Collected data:
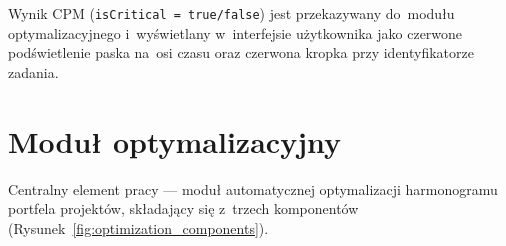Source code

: Wynik CPM (\texttt{isCritical = true/false}) jest przekazywany do~modułu optymalizacyjnego i~wyświetlany w~interfejsie użytkownika jako czerwone podświetlenie paska na~osi czasu oraz czerwona kropka przy identyfikatorze zadania.

\section{Moduł optymalizacyjny}

Centralny element pracy --- moduł automatycznej optymalizacji harmonogramu portfela projektów, składający się z~trzech komponentów (Rysunek~\ref{fig:optimization_components}).

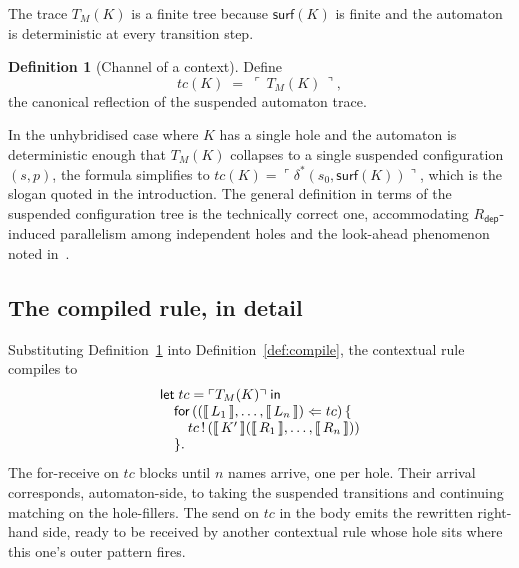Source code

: \documentclass[11pt]{article}
\theoremstyle{plain}
\theoremstyle{definition}
\newtheorem{definition}[theorem]{Definition}
\theoremstyle{remark}
\newcommand{\sem}[1]{\llbracket\,#1\,\rrbracket}
\newcommand{\reflect}[1]{\ulcorner #1 \urcorner}
\newcommand{\rdep}{R_{\mathsf{dep}}}
\newcommand{\surface}{\mathsf{surf}}
\newcommand{\Send}[2]{#1 \,!\, (#2)}
\begin{document}
The trace $T_{M}(K)$ is a finite tree because $\surface(K)$ is finite and
the automaton is deterministic at every transition step.

\begin{definition}[Channel of a context]\label{def:channel}
Define
\[
  tc(K) \;=\; \reflect{\,T_{M}(K)\,},
\]
the canonical reflection of the suspended automaton trace.
\end{definition}

In the unhybridised case where $K$ has a single hole and the automaton is
deterministic enough that $T_{M}(K)$ collapses to a single suspended
configuration $(s, p)$, the formula simplifies to
$tc(K) = \reflect{\delta^{*}(s_{0}, \surface(K))}$, which is the slogan
quoted in the introduction. The general definition in terms of the
suspended configuration tree is the technically correct one, accommodating
$\rdep$-induced parallelism among independent holes and the look-ahead
phenomenon noted in~\cite[\S 1.1]{BouwmanErkens2022}.

\subsection{The compiled rule, in detail}

Substituting Definition~\ref{def:channel} into Definition~\ref{def:compile},
the contextual rule compiles to
\[
\begin{array}{@{}l@{}}
  \mathsf{let}\;tc = \reflect{T_{M}(K)}\;\mathsf{in} \\
  \quad \mathsf{for}\,((\sem{L_{1}}, \ldots, \sem{L_{n}}) \Leftarrow tc)\,\{ \\
  \quad\quad \Send{tc}{\sem{K'}(\sem{R_{1}}, \ldots, \sem{R_{n}})} \\
  \quad \}.
\end{array}
\]
The for-receive on $tc$ blocks until $n$ names arrive, one per hole. Their
arrival corresponds, automaton-side, to taking the suspended transitions
and continuing matching on the hole-fillers. The send on $tc$ in the body
emits the rewritten right-hand side, ready to be received by another
contextual rule whose hole sits where this one's outer pattern fires.
\end{document}
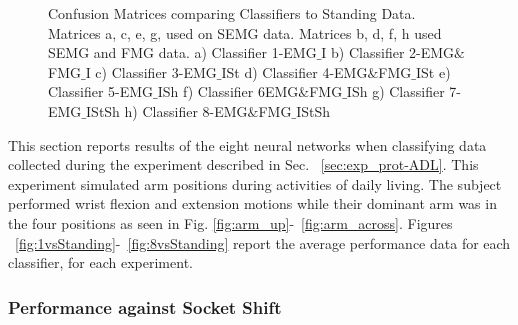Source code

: \documentclass[twocolumn]{sagej}
\begin{document}
\begin{figure*}[htbp]
\centering
{}
\caption{Confusion Matrices comparing Classifiers to Standing Data. Matrices a, c, e, g, used on SEMG data. Matrices b, d, f, h used SEMG and FMG data. a) Classifier 1-EMG$\_$I b) Classifier 2-EMG$\&$FMG$\_$I c) Classifier 3-EMG$\_$ISt d) Classifier 4-EMG$\&$FMG$\_$ISt e) Classifier 5-EMG$\_$ISh f) Classifier 6EMG$\&$FMG$\_$ISh g) Classifier 7-EMG$\_$IStSh h) Classifier 8-EMG$\&$FMG$\_$IStSh}

\end{figure*}

This section reports results of the eight neural networks when classifying data collected during the experiment described in Sec. ~\ref{sec:exp_prot-ADL}.  This experiment simulated arm positions during activities of daily living.  The subject performed wrist flexion and extension motions while their dominant arm was in the four positions as seen in Fig. \ref{fig:arm_up}-~\ref{fig:arm_across}.  Figures ~\ref{fig:1vsStanding}-~\ref{fig:8vsStanding} report the average performance data for each classifier, for each experiment.  \par \noindent

\subsubsection{Performance against Socket Shift}
\label{sec:res_shift}

\begin{comment}
Data comparing different training data sets to shift

ideal, standing, shift -> shift
ideal, shift -> shift
ideal, standing -> shift
ideal -> shift
\end{comment}
\end{document}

WORK REQUIRED →
The records above should be reproduced exactly, with the pictures omitted.

YOUR RESPONSE →
Source code

: Wynik CPM (\texttt{isCritical = true/false}) jest przekazywany do~modułu optymalizacyjnego i~wyświetlany w~interfejsie użytkownika jako czerwone podświetlenie paska na~osi czasu oraz czerwona kropka przy identyfikatorze zadania.

\section{Moduł optymalizacyjny}

Centralny element pracy --- moduł automatycznej optymalizacji harmonogramu portfela projektów, składający się z~trzech komponentów (Rysunek~\ref{fig:optimization_components}).

Source code

: \documentclass[11pt]{article}
\theoremstyle{plain}
\theoremstyle{definition}
\newtheorem{definition}[theorem]{Definition}
\theoremstyle{remark}
\newcommand{\sem}[1]{\llbracket\,#1\,\rrbracket}
\newcommand{\reflect}[1]{\ulcorner #1 \urcorner}
\newcommand{\rdep}{R_{\mathsf{dep}}}
\newcommand{\surface}{\mathsf{surf}}
\newcommand{\Send}[2]{#1 \,!\, (#2)}
\begin{document}
The trace $T_{M}(K)$ is a finite tree because $\surface(K)$ is finite and
the automaton is deterministic at every transition step.

\begin{definition}[Channel of a context]\label{def:channel}
Define
\[
  tc(K) \;=\; \reflect{\,T_{M}(K)\,},
\]
the canonical reflection of the suspended automaton trace.
\end{definition}

In the unhybridised case where $K$ has a single hole and the automaton is
deterministic enough that $T_{M}(K)$ collapses to a single suspended
configuration $(s, p)$, the formula simplifies to
$tc(K) = \reflect{\delta^{*}(s_{0}, \surface(K))}$, which is the slogan
quoted in the introduction. The general definition in terms of the
suspended configuration tree is the technically correct one, accommodating
$\rdep$-induced parallelism among independent holes and the look-ahead
phenomenon noted in~\cite[\S 1.1]{BouwmanErkens2022}.

\subsection{The compiled rule, in detail}

Substituting Definition~\ref{def:channel} into Definition~\ref{def:compile},
the contextual rule compiles to
\[
\begin{array}{@{}l@{}}
  \mathsf{let}\;tc = \reflect{T_{M}(K)}\;\mathsf{in} \\
  \quad \mathsf{for}\,((\sem{L_{1}}, \ldots, \sem{L_{n}}) \Leftarrow tc)\,\{ \\
  \quad\quad \Send{tc}{\sem{K'}(\sem{R_{1}}, \ldots, \sem{R_{n}})} \\
  \quad \}.
\end{array}
\]
The for-receive on $tc$ blocks until $n$ names arrive, one per hole. Their
arrival corresponds, automaton-side, to taking the suspended transitions
and continuing matching on the hole-fillers. The send on $tc$ in the body
emits the rewritten right-hand side, ready to be received by another
contextual rule whose hole sits where this one's outer pattern fires.
\end{document}
Source code

: \documentclass[twocolumn]{sagej}
\begin{document}
\begin{figure*}[htbp]
\centering
{}
\caption{Confusion Matrices comparing Classifiers to Standing Data. Matrices a, c, e, g, used on SEMG data. Matrices b, d, f, h used SEMG and FMG data. a) Classifier 1-EMG$\_$I b) Classifier 2-EMG$\&$FMG$\_$I c) Classifier 3-EMG$\_$ISt d) Classifier 4-EMG$\&$FMG$\_$ISt e) Classifier 5-EMG$\_$ISh f) Classifier 6EMG$\&$FMG$\_$ISh g) Classifier 7-EMG$\_$IStSh h) Classifier 8-EMG$\&$FMG$\_$IStSh}

\end{figure*}

This section reports results of the eight neural networks when classifying data collected during the experiment described in Sec. ~\ref{sec:exp_prot-ADL}.  This experiment simulated arm positions during activities of daily living.  The subject performed wrist flexion and extension motions while their dominant arm was in the four positions as seen in Fig. \ref{fig:arm_up}-~\ref{fig:arm_across}.  Figures ~\ref{fig:1vsStanding}-~\ref{fig:8vsStanding} report the average performance data for each classifier, for each experiment.  \par \noindent

\subsubsection{Performance against Socket Shift}
\label{sec:res_shift}

\begin{comment}
Data comparing different training data sets to shift

ideal, standing, shift -> shift
ideal, shift -> shift
ideal, standing -> shift
ideal -> shift
\end{comment}
\end{document}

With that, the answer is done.